Two sources used to do their work on the CPU and hand the results to the GPU. Both moved fully into shaders this session.

NoiseTexture was using the noise crate to generate Perlin, Simplex, and Worley noise one pixel at a time on the CPU, then uploading the whole buffer as a texture. For a 512x512 noise field, that’s a quarter of a million noise evaluations plus a texture upload, every time an input changed. I caught it using real CPU time on any patch that tweaked the scale or seed live.

Now all three noise algorithms are WGSL fragment shaders. The node dispatches a fullscreen triangle, the shader samples the noise function per-pixel in parallel, and the GPU writes the result straight into the output texture. Zero CPU work, zero uploads, and the noise crate got removed from lux-texture-source entirely.
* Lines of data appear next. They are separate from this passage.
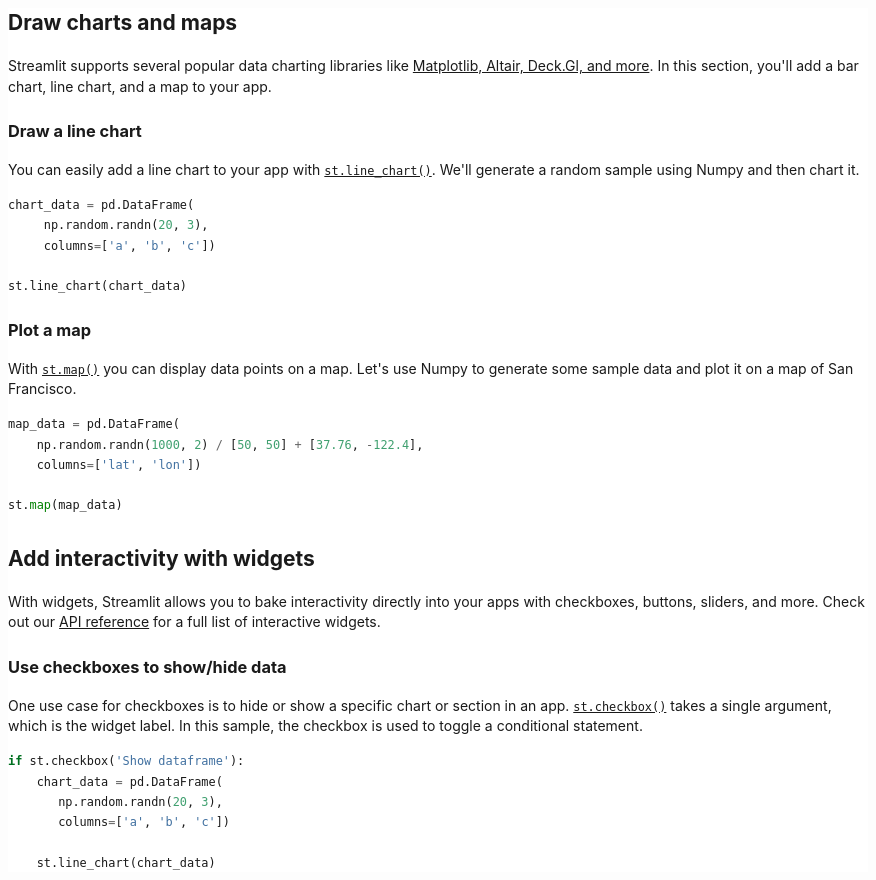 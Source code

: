 ## Draw charts and maps

Streamlit supports several popular data charting libraries like [Matplotlib,
Altair, Deck.Gl, and more](api.html#display-charts). In this section, you'll
add a bar chart, line chart, and a map to your app.

### Draw a line chart

You can easily add a line chart to your app with
[`st.line_chart()`](api.html#streamlit.line_chart). We'll generate a random
sample using Numpy and then chart it.

```Python
chart_data = pd.DataFrame(
     np.random.randn(20, 3),
     columns=['a', 'b', 'c'])

st.line_chart(chart_data)
```

### Plot a map

With [`st.map()`](api.html#streamlit.map) you can display data points on a map.
Let's use Numpy to generate some sample data and plot it on a map of
San Francisco.

```Python
map_data = pd.DataFrame(
    np.random.randn(1000, 2) / [50, 50] + [37.76, -122.4],
    columns=['lat', 'lon'])

st.map(map_data)
```

## Add interactivity with widgets

With widgets, Streamlit allows you to bake interactivity directly into your
apps with checkboxes, buttons, sliders, and more. Check out our [API
reference](api.md) for a full list of interactive widgets.

### Use checkboxes to show/hide data

One use case for checkboxes is to hide or show a specific chart or section in
an app. [`st.checkbox()`](api.html#streamlit.checkbox) takes a single argument,
which is the widget label. In this sample, the checkbox is used to toggle a
conditional statement.

```Python
if st.checkbox('Show dataframe'):
    chart_data = pd.DataFrame(
       np.random.randn(20, 3),
       columns=['a', 'b', 'c'])

    st.line_chart(chart_data)
```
The Perlin and Simplex shaders are standard implementations, the kind you can find in any procedural-graphics textbook. Worley (cellular noise) was the interesting one, it scatters feature points across a tiled grid and the shader computes the distance to the nearest neighbour. All three support scale, seed, and the familiar parameter set from the old CPU version, so existing patches just get a massive speedup without needing to change anything.
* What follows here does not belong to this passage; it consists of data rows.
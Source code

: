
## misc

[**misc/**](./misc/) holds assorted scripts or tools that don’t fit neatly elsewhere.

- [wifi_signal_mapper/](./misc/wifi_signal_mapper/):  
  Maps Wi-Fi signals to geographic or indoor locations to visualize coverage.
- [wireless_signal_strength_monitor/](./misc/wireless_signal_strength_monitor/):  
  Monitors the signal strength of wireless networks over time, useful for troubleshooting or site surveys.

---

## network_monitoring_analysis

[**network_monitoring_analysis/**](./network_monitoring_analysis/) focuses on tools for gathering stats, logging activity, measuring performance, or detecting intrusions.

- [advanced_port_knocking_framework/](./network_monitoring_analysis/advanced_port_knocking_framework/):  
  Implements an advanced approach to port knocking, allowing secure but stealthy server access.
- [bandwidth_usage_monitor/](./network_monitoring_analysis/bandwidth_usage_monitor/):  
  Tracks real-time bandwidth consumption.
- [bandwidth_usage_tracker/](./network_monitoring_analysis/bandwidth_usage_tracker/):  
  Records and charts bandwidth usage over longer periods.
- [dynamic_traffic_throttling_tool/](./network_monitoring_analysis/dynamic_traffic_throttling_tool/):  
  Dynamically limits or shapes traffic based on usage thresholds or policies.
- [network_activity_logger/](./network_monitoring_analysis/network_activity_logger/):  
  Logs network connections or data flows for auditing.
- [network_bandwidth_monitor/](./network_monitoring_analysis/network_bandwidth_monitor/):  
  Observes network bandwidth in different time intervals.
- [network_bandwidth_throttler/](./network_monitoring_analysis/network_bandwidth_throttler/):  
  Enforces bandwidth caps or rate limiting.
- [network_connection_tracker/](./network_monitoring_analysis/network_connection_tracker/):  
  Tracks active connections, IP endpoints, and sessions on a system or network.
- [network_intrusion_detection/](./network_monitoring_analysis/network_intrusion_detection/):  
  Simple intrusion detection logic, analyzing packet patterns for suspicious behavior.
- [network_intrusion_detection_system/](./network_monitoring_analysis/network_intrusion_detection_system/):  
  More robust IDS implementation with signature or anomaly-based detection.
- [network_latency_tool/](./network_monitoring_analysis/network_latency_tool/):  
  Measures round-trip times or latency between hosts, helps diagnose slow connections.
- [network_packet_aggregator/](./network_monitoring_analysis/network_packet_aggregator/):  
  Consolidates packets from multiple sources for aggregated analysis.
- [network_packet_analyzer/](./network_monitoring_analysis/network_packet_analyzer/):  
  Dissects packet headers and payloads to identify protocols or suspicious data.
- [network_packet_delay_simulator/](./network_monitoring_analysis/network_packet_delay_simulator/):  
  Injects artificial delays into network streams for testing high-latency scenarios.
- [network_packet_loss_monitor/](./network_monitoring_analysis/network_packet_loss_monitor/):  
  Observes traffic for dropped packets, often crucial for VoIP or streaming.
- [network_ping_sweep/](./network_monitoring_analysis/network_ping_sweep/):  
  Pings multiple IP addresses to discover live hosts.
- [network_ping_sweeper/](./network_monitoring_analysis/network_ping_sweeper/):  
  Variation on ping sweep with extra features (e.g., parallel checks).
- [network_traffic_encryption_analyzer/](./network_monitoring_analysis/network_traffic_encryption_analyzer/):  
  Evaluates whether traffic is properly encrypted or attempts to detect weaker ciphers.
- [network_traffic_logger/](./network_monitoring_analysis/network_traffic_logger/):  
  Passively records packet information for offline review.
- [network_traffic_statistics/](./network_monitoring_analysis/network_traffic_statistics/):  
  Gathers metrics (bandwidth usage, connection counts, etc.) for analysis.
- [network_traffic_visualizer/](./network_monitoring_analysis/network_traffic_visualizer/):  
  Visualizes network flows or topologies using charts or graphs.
SolidColor had a similar shape of problem. The CPU code was building a width * height * 4 byte vector filled with the chosen colour and uploading it as a texture. For a 1080p solid fill, that’s 8.3 megabytes of memset-and-upload every time the colour picker moved. Totally absurd for a flat colour.

Replaced with a one-line fragment shader that outputs the colour as a uniform. No byte vector, no upload, no CPU allocation at all. The whole operation is now a single shader dispatch, and the texture handle stays pinned instead of bouncing.

Inspector sliders

A small one that makes a big difference. Number and Int pins in the inspector used to always render as DragValue widgets, tiny text boxes you drag to change the value. That’s fine for unbounded numbers, but lots of pins have meaningful ranges: a radius pin that runs 0 to 500, an amount pin that runs 0 to 1, an opacity that runs 0 to 100.
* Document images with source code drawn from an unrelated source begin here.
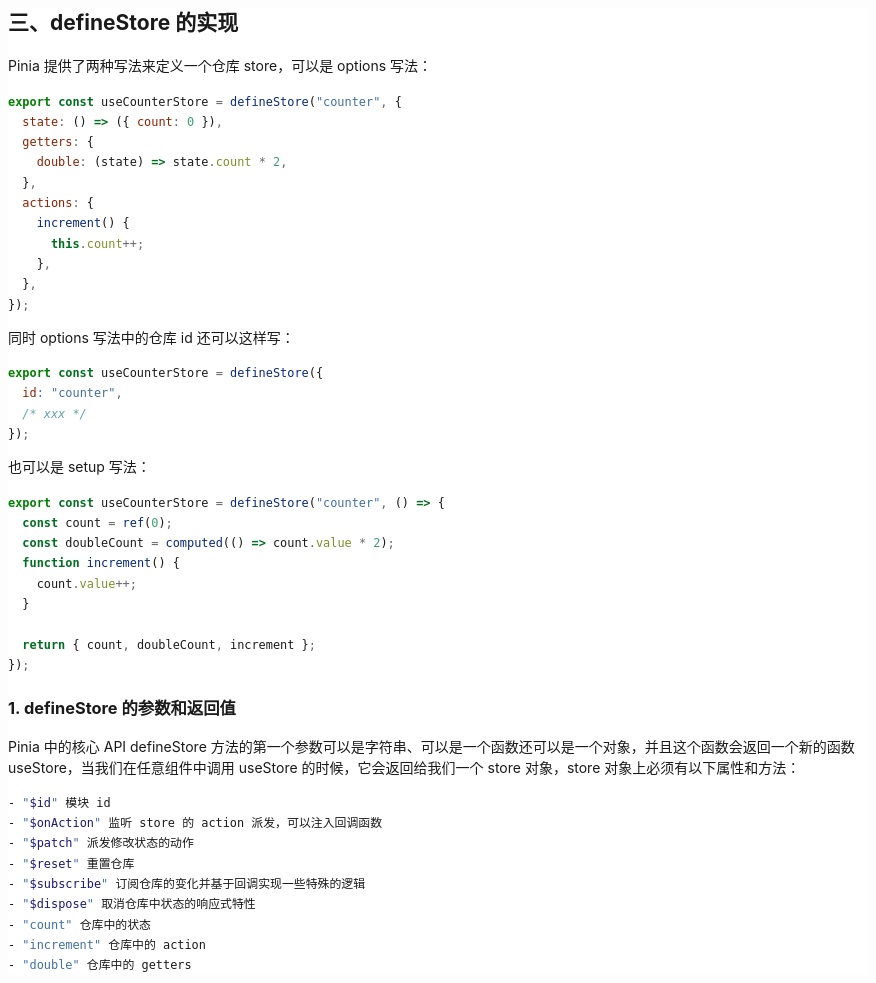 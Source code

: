 ## 三、defineStore 的实现

Pinia 提供了两种写法来定义一个仓库 store，可以是 options 写法：

```js
export const useCounterStore = defineStore("counter", {
  state: () => ({ count: 0 }),
  getters: {
    double: (state) => state.count * 2,
  },
  actions: {
    increment() {
      this.count++;
    },
  },
});
```

同时 options 写法中的仓库 id 还可以这样写：

```js
export const useCounterStore = defineStore({
  id: "counter",
  /* xxx */
});
```

也可以是 setup 写法：

```js
export const useCounterStore = defineStore("counter", () => {
  const count = ref(0);
  const doubleCount = computed(() => count.value * 2);
  function increment() {
    count.value++;
  }

  return { count, doubleCount, increment };
});
```

### 1. defineStore 的参数和返回值

Pinia 中的核心 API defineStore 方法的第一个参数可以是字符串、可以是一个函数还可以是一个对象，并且这个函数会返回一个新的函数 useStore，当我们在任意组件中调用 useStore 的时候，它会返回给我们一个 store 对象，store 对象上必须有以下属性和方法：

```bash
- "$id" 模块 id
- "$onAction" 监听 store 的 action 派发，可以注入回调函数
- "$patch" 派发修改状态的动作
- "$reset" 重置仓库
- "$subscribe" 订阅仓库的变化并基于回调实现一些特殊的逻辑
- "$dispose" 取消仓库中状态的响应式特性
- "count" 仓库中的状态
- "increment" 仓库中的 action
- "double" 仓库中的 getters
```
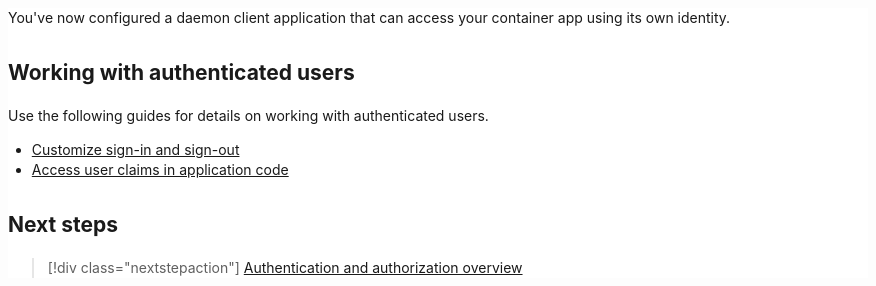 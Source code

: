 You've now configured a daemon client application that can access your container app using its own identity.

## Working with authenticated users

Use the following guides for details on working with authenticated users.

* [Customize sign-in and sign-out](authentication.md#customize-sign-in-and-sign-out)
* [Access user claims in application code](authentication.md#access-user-claims-in-application-code)

## Next steps

> [!div class="nextstepaction"]
> [Authentication and authorization overview](authentication.md)


[Azure portal]: https://portal.azure.com/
When a pin has both a min and a max declared, the inspector now renders a real egui::Slider instead of a DragValue. You get visual feedback on where the current value sits in the range, you can click anywhere on the bar to jump, and the drag interaction is smooth across the full range instead of requiring repeated pixel-precise drags. Pins without bounds keep the old DragValue, since a slider with no endpoints is nonsense.

One correctness fix

While hardening the compound undo path for copy/paste, I found that redo was broken for compound steps that included both node additions and wire connections. The bug: redo was iterating the sub-actions in reverse order (mirroring the way undo unwinds them), which meant it tried to re-create the connections before the nodes they connected to existed yet. The reconnection would silently fail, and you’d end up with the nodes back but the wires missing.

The fix is to iterate in forward order on redo, the reverse of undo. AddNode actions run first, then Connect actions can find their endpoints, and everything re-appears as it should. Added a compound_paste_undo_redo_with_wires test that creates three nodes, connects them with two wires, deletes them as a selection, undoes, redoes, and asserts that all three nodes and both wires come back exactly as they were.

The kind of bug that only shows up when you combine two features that were written months apart.

The shape of a real tool

None of this is a feature you’d put in a changelog headline. “Autosave.” “Background image loading.” “Progress bar on export.” These aren’t things anyone brags about. They’re also exactly the things that decide whether you trust a tool with a project that matters.

Before this session, using Lux for serious work meant remembering to save constantly, avoiding big images, not exporting sequences until you were ready to walk away from your desk, and accepting that a crash meant losing your patch. After this session, none of that is true. The title bar watches your back, the autosave catches the mistakes, the async loads keep the UI alive, and the progress bar means you can actually see what the export is doing.

Lux is starting to behave like a tool you can forget you’re using. Which, for a creative coding environment, is the highest compliment I can think of.